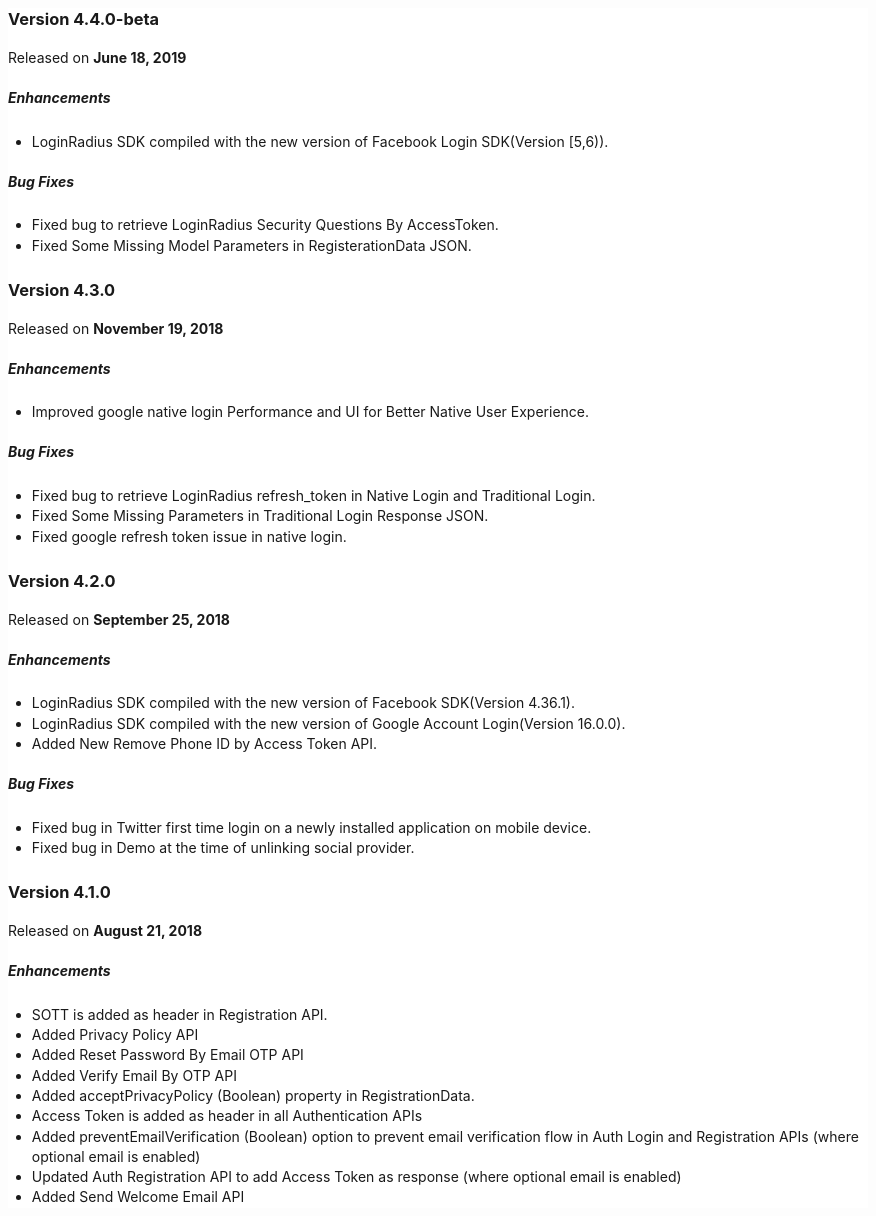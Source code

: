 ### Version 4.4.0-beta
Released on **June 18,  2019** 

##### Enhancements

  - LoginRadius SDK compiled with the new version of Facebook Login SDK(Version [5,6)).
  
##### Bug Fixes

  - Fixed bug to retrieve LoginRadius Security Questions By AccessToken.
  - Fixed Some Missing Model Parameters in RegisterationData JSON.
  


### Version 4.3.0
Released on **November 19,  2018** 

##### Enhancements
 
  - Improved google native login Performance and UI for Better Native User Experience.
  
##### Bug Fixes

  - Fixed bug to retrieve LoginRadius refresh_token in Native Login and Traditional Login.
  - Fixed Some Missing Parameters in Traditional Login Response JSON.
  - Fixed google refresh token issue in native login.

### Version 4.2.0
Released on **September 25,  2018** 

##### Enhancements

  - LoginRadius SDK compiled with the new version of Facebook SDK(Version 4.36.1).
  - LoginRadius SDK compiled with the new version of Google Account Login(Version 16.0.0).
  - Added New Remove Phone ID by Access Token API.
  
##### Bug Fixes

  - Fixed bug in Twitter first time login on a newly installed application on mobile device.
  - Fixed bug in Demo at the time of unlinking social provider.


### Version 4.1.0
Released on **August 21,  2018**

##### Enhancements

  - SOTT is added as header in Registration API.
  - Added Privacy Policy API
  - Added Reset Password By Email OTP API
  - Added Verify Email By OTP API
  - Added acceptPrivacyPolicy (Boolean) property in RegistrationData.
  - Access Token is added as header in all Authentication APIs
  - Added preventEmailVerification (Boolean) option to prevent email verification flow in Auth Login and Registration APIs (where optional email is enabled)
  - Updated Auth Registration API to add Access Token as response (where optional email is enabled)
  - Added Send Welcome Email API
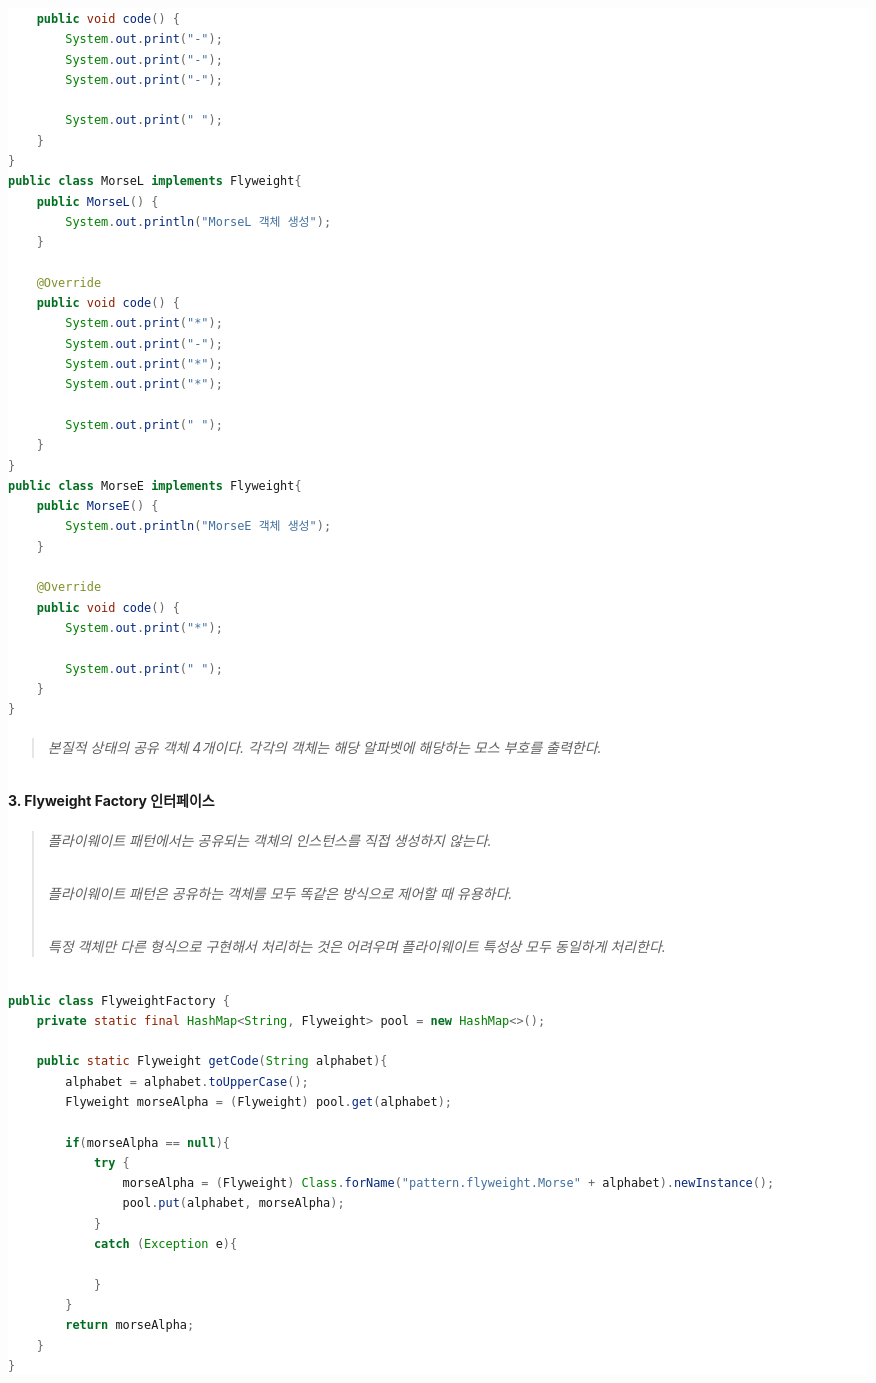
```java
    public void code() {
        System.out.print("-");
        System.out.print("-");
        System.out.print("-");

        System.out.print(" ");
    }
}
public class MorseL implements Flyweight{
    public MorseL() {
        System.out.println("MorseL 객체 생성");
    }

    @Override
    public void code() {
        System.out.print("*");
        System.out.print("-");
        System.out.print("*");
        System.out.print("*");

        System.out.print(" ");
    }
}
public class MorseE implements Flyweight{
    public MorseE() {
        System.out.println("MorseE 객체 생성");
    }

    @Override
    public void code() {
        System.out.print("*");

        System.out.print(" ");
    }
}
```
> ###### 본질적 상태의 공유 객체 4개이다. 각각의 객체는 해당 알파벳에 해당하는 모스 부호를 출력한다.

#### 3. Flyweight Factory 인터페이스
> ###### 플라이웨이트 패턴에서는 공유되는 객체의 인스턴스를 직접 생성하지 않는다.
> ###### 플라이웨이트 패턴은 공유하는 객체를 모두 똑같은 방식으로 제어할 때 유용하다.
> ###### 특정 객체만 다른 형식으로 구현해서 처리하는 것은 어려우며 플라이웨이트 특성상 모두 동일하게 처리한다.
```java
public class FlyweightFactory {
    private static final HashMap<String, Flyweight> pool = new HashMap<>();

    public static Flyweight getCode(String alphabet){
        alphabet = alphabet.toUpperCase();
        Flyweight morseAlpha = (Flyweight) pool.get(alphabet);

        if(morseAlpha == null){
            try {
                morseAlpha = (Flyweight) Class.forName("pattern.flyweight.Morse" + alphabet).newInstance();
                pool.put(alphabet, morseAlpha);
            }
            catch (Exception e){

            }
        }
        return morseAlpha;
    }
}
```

◆ ◆ ◆ ◆

- **REQUIRED WORK**: Show the lines of the entries that include the string "Boolean", copying each in full.

- **RESULT**:
  - Added acceptPrivacyPolicy (Boolean) property in RegistrationData.
  - Added preventEmailVerification (Boolean) option to prevent email verification flow in Auth Login and Registration APIs (where optional email is enabled)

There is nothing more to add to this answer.